Les ZAC sont définies à l’art L. 311-1 du code de l'urbanisme de la manière suivante : « Les zones d'aménagement concerté sont les zones à l'intérieur desquelles une collectivité publique ou un établissement public y ayant vocation décide d'intervenir pour réaliser ou faire réaliser l'aménagement et l'équipement des terrains, notamment de ceux que cette collectivité ou cet établissement a acquis ou acquerra en vue de les céder ou de les concéder ultérieurement à des utilisateurs publics ou privés ».

Il s’agit donc, au sein d’un périmètre identifié, de concentrer des moyens d’action techniques et financiers au service d’un programme d’aménagement. 

La constitution d’une ZAC obéit à une procédure formelle. Ainsi avant la création de la ZAC,  une concertation préalable associant les habitants et les personnes concernées doit être menée.

En outre, une étude d’impact environnemental dont le contenu est déterminé par le code de l’environnement doit être réalisée.

Ensuite, la concertation donne lieu à un bilan approuvé par le conseil municipal et l’étude d’impact fait l’objet d’une mise à disposition du public.

Une fois ces éléments accomplis, la ZAC est créée  par délibération du conseil municipal.

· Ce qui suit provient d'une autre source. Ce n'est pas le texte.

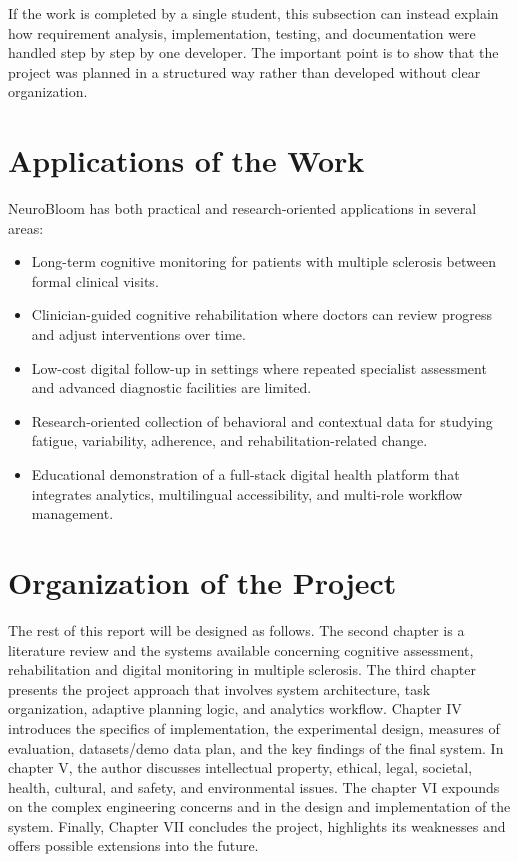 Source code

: \documentclass[12pt,a4paper]{report}
\begin{document}
If the work is completed by a single student, this subsection can instead explain how requirement analysis, implementation, testing, and documentation were handled step by step by one developer. The important point is to show that the project was planned in a structured way rather than developed without clear organization.

\section{Applications of the Work}
NeuroBloom has both practical and research-oriented applications in several areas:

\begin{itemize}[leftmargin=0.6in]
\item Long-term cognitive monitoring for patients with multiple sclerosis between formal clinical visits.
\item Clinician-guided cognitive rehabilitation where doctors can review progress and adjust interventions over time.
\item Low-cost digital follow-up in settings where repeated specialist assessment and advanced diagnostic facilities are limited.
\item Research-oriented collection of behavioral and contextual data for studying fatigue, variability, adherence, and rehabilitation-related change.
\item Educational demonstration of a full-stack digital health platform that integrates analytics, multilingual accessibility, and multi-role workflow management.
\end{itemize}

\section{Organization of the Project}
The rest of this report will be designed as follows. The second chapter is a literature review and the systems available concerning cognitive assessment, rehabilitation and digital monitoring in multiple sclerosis. The third chapter presents the project approach that involves system architecture, task organization, adaptive planning logic, and analytics workflow. Chapter IV introduces the specifics of implementation, the experimental design, measures of evaluation, datasets/demo data plan, and the key findings of the final system. In chapter V, the author discusses intellectual property, ethical, legal, societal, health, cultural, and safety, and environmental issues. The chapter VI expounds on the complex engineering concerns and in the design and implementation of the system. Finally, Chapter VII concludes the project, highlights its weaknesses and offers possible extensions into the future.
\end{document}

Cette création permet d’approuver notamment le périmètre et le programme de la ZAC.

Dans un second temps, après un approfondissement des études, le conseil municipal approuve le dossier de réalisation de la ZAC qui contient notamment le programme de construction, dont les équipements publics, ainsi que les modalités prévisionnelles de financement du projet d’aménagement.

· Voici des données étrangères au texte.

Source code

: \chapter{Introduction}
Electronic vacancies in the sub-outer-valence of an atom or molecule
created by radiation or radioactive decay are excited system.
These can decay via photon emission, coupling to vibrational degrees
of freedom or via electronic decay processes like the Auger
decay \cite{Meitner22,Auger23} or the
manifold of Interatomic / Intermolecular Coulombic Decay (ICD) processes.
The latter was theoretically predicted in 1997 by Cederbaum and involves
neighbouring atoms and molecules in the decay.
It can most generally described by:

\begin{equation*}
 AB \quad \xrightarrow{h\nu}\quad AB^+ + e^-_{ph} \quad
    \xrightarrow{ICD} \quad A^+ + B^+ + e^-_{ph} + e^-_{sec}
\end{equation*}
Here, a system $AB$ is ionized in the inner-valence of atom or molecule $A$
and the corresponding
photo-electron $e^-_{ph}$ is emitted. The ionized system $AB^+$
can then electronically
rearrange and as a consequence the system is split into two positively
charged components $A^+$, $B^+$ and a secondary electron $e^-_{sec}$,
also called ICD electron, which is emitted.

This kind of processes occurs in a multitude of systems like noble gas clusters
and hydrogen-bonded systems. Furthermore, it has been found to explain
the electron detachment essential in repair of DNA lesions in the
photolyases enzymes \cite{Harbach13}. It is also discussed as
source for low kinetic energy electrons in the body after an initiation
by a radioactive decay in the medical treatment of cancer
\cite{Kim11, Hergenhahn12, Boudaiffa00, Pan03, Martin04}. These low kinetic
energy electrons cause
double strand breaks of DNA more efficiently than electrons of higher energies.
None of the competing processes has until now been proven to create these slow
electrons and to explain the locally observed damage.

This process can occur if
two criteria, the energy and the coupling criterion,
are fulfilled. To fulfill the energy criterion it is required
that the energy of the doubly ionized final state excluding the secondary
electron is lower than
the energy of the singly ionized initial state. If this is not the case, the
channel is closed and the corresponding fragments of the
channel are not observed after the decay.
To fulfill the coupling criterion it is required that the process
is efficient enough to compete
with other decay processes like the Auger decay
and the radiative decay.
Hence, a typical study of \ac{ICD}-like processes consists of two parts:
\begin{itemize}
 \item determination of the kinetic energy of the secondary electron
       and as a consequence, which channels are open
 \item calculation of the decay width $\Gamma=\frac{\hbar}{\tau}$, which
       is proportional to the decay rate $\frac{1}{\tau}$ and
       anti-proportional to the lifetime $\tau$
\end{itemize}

A partir de ce moment, la ZAC peut être mise en œuvre soit directement par la collectivité (régie), soit par un aménageur par le biais d’un contrat de concession confié par la collectivité.

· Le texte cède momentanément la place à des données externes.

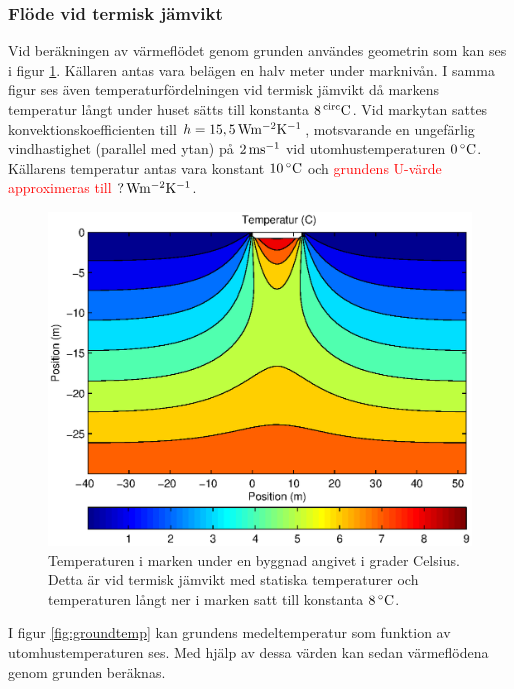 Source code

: \subsubsection{Flöde vid termisk jämvikt}

Vid beräkningen av värmeflödet genom grunden användes geometrin som kan ses i figur \ref{fig:groundheat}. Källaren antas vara belägen en halv meter under marknivån. I samma figur ses även temperaturfördelningen vid termisk jämvikt då markens temperatur långt under huset sätts till konstanta $\unit[8]{^{circ}C}$. Vid markytan sattes konvektionskoefficienten till $h=\unit[15,5]{Wm^{-2}K^{-1}}$, motsvarande en ungefärlig vindhastighet (parallel med ytan) på $\unit[2]{ms^{-1}}$ vid utomhustemperaturen $\unit[0]{^{\circ}C}$. Källarens temperatur antas vara konstant $\unit[10]{^{\circ}C}$ och \textcolor{red}{grundens U-värde approximeras till $\unit[?]{Wm^{-2}K^{-1}}$}.

\begin{figure}
\centering
\includegraphics{images/groundheat.eps}
\caption{\label{fig:groundheat}Temperaturen i marken under en byggnad angivet i grader Celsius. Detta är vid termisk jämvikt med statiska temperaturer och temperaturen långt ner i marken satt till konstanta $\unit[8]{^\circ C}$.}
\end{figure}

I figur \ref{fig:groundtemp} kan grundens medeltemperatur som funktion av utomhustemperaturen ses. Med hjälp av dessa värden kan sedan värmeflödena genom grunden beräknas.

Cette mise en œuvre implique la réalisation d’études techniques préalables, la viabilisation des terrains (réseaux, voiries), la réalisation des espaces publics (rues, places, espaces verts). 

Ces actions sont menées par l’aménageur ( ou par la collectivité en régie)qui en assume le financement grâce à la cession des droits à bâtir aux promoteurs ou aux bailleurs sociaux pour la réalisation de logements, de commerces ou d’activités conformément au programme de construction précédemment établi.

L’ensemble des dépenses et recettes liées à la création de la ZAC est retracé dans un bilan prévisionnel qui est intégré au dossier de ZAC à l’issue de la concertation. Le programme des équipements publics (scolaire, de petite enfance, sportifs,…) y est également défini. L’aménageur peut participer au financement des équipements publics lorsqu’ils sont rendus nécessaires pour les besoins de l’opération.

En ZAC, la taxe d’aménagement exigible de droit pour tous les constructeurs est souvent remplacée par une participation au coût des équipements qui est intégrée dans la charge foncière dont ces constructeurs doivent s’acquitter auprès de l’aménageur propriétaire des terrains aménagés.

Les projets en ZAC doivent respecter le PLU, composé d’orientations d’aménagement et de programmation spécifiques et d’un règlement général.

Les limites foncières à l’intérieur du périmètre de la ZAC sont définies par l’aménageur et constituent des lots ou des îlots délimités par des voiries ou des espaces publics. Cette souplesse de remembrement foncier est une des caractéristiques des opérations menées en ZAC. Les emprises publiques reviennent in fine à la collectivité.

Une fois la ZAC achevée, celle-ci est supprimée par le biais d’une délibération du conseil municipal.